Singapore may see fiery debris in skies next year when a space station crashes back to Earth

Photo: ISS Detector / Facebook
Photo: ISS Detector / Facebook

An 8.5-tonne Chinese space station called the Tiangong-1 (“heavenly palace” in Mandarin) that’s currently orbiting Earth is expected to make a fiery re-entry into our atmosphere early next year.

The good news is that most of the craft should burn up on its way through the atmosphere, according to the European Space Agency (ESA). The bad news is that some fragments could fall within the latitude range of 43ºN and 43ºS — an area that encompasses European and Asian cities. That includes Singapore too.

ESA expects the unmanned space station to have its orbit decay sometime between January and March 2018, when it’ll make an out-of-control re-entry back to Earth. Measuring 12m long with a diameter of 3.3m, the Tiangong-1 has been unoccupied since 2013, and no contact has been made with the craft since last year.

Docking of China’s Shenzhou 10 spacecraft with the Tiangong-1 space station 13 June 2013. Photo: ESA

The exact time and location of the reentry cannot be ascertained. “The date, time and geographic footprint of the reentry can only be predicted with large uncertainties.
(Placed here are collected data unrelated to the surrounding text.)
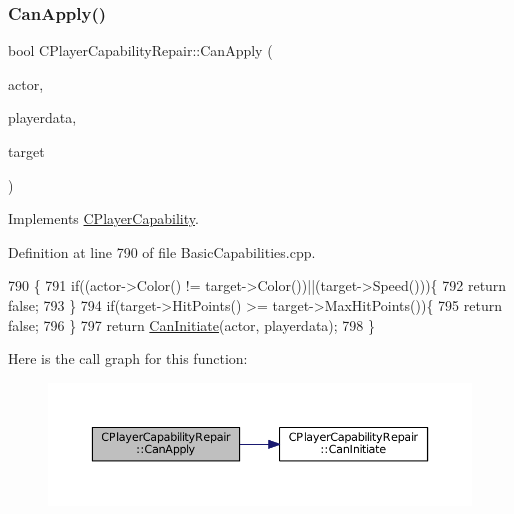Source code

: \subsubsection{\texorpdfstring{Can\+Apply()}{CanApply()}}
{\footnotesize\ttfamily bool C\+Player\+Capability\+Repair\+::\+Can\+Apply (\begin{DoxyParamCaption}\item[{std\+::shared\+\_\+ptr$<$ \hyperlink{classCPlayerAsset}{C\+Player\+Asset} $>$}]{actor,  }\item[{std\+::shared\+\_\+ptr$<$ \hyperlink{classCPlayerData}{C\+Player\+Data} $>$}]{playerdata,  }\item[{std\+::shared\+\_\+ptr$<$ \hyperlink{classCPlayerAsset}{C\+Player\+Asset} $>$}]{target }\end{DoxyParamCaption})\hspace{0.3cm}{\ttfamily [virtual]}}



Implements \hyperlink{classCPlayerCapability_ae96263e0950f496492f8baeb877b9554}{C\+Player\+Capability}.



Definition at line 790 of file Basic\+Capabilities.\+cpp.


\begin{DoxyCode}
790                                                                                                            
                                                   \{
791     \textcolor{keywordflow}{if}((actor->Color() != target->Color())||(target->Speed()))\{
792         \textcolor{keywordflow}{return} \textcolor{keyword}{false};   
793     \}
794     \textcolor{keywordflow}{if}(target->HitPoints() >= target->MaxHitPoints())\{
795         \textcolor{keywordflow}{return} \textcolor{keyword}{false};   
796     \}
797     \textcolor{keywordflow}{return} \hyperlink{classCPlayerCapabilityRepair_a579761cab74d447b95856a24a7841b2e}{CanInitiate}(actor, playerdata);
798 \}
\end{DoxyCode}
Here is the call graph for this function\+:
\nopagebreak
\begin{figure}[H]
\begin{center}
\leavevmode
\includegraphics[width=350pt]{classCPlayerCapabilityRepair_ae989c67c5e14bbba5b2ddda993ee635a_cgraph}
\end{center}
\end{figure}
\hypertarget{classCPlayerCapabilityRepair_a579761cab74d447b95856a24a7841b2e}{}\label{classCPlayerCapabilityRepair_a579761cab74d447b95856a24a7841b2e}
Even shortly before reentry, only a very large time and geographical window can be estimated,” says Holger Krag, Head of ESA’s Space Debris Office.
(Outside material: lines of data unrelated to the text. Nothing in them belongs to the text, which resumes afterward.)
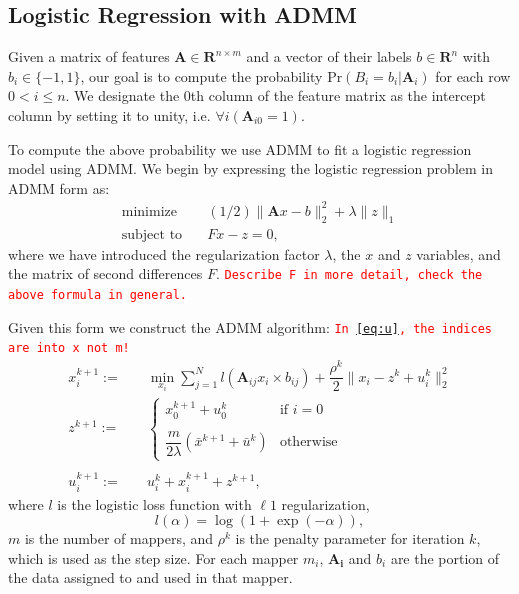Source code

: \documentclass[10pt, conference, compsocconf]{IEEEtran}
\newcommand{\todo}[1]{\texttt{\textcolor{red}{#1}}}
\begin{document}
\subsection{Logistic Regression with ADMM}
Given a matrix of features $\mathbf{A}\in\mathbf{R}^{n\times m}$ and a vector of their labels $b\in\mathbf{R}^n$ with $b_i\in\{-1,1\}$, our goal is to compute the probability $\text{Pr}(B_i=b_i|\mathbf{A}_i)$ for each row $0<i\leq n$.  We designate the 0th column of the feature matrix as the intercept column by setting it to unity, i.e. $\forall i(\mathbf{A}_{i0}=1)$.

To compute the above probability we use ADMM to fit a logistic regression model using ADMM.  We begin by expressing the logistic regression problem in ADMM form as:
\begin{align*}
\text{minimize}&\quad (1/2)\|\mathbf{A}x-b\|_2^2+\lambda\|z\|_1\\
\text{subject to}&\quad Fx-z=0,
\end{align*}
where we have introduced the regularization factor $\lambda$, the $x$ and $z$ variables, and the matrix of second differences $F$. \todo{Describe F in more detail, check the above formula in general.}

Given this form we construct the ADMM algorithm:
\todo{In \ref{eq:u}, the indices are into x not m!}\\
\begin{align}
\label{eq:x}
x_i^{k+1} :=&\quad \min_{x_i} \sum_{j=1}^Nl(\mathbf{A}_{ij}x_i\times b_{ij}) + \dfrac{\rho^k}{2}\|x_i - z^k + u_i^k\|_2^2\\
\label{eq:z}
z^{k+1} :=&\quad \begin{cases}
    x_0^{k+1} + u_0^k& \text{if $i=0$}\\
    \\
    \dfrac{m}{2\lambda}(\bar{x}^{k+1} + \bar{u}^k)& \text{otherwise}
  \end{cases}\\
\nonumber\\
\label{eq:u}
u_i^{k+1} :=&\quad u_i^k + x_i^{k+1} + z^{k+1},
\end{align}
where $l$ is the logistic loss function with $\ell1$ regularization,
\begin{equation*}
l(\alpha)=\log(1+\exp(-\alpha)),
\end{equation*}
$m$ is the number of mappers, and $\rho^k$ is the penalty parameter for iteration $k$, which is used as the step size. For each mapper $m_i$, $\mathbf{A_i}$ and $b_i$ are the portion of the data assigned to and used in that mapper.
\end{document}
What’s frightening is that there’s a possibility that some portions of the craft will survive and come crashing into the surface of the Earth, due to its mass and construction materials. Experts, however, assure that there’s nothing to worry about.

“We have been making a special case of examining Tiangong-1 because of likely public and media interest in a re-entering space station; not because it is a particularly dangerous re-entry,” said Andrew Abraham, a senior member of the nonprofit The Aerospace Corporation to Newsweek.

ESA will continue monitoring the cosmic event and update civil authorities where needed. It also stated that no casualties have ever been confirmed due to falling space debris in the history of spaceflight, but we really wish there was something more reassuring than that.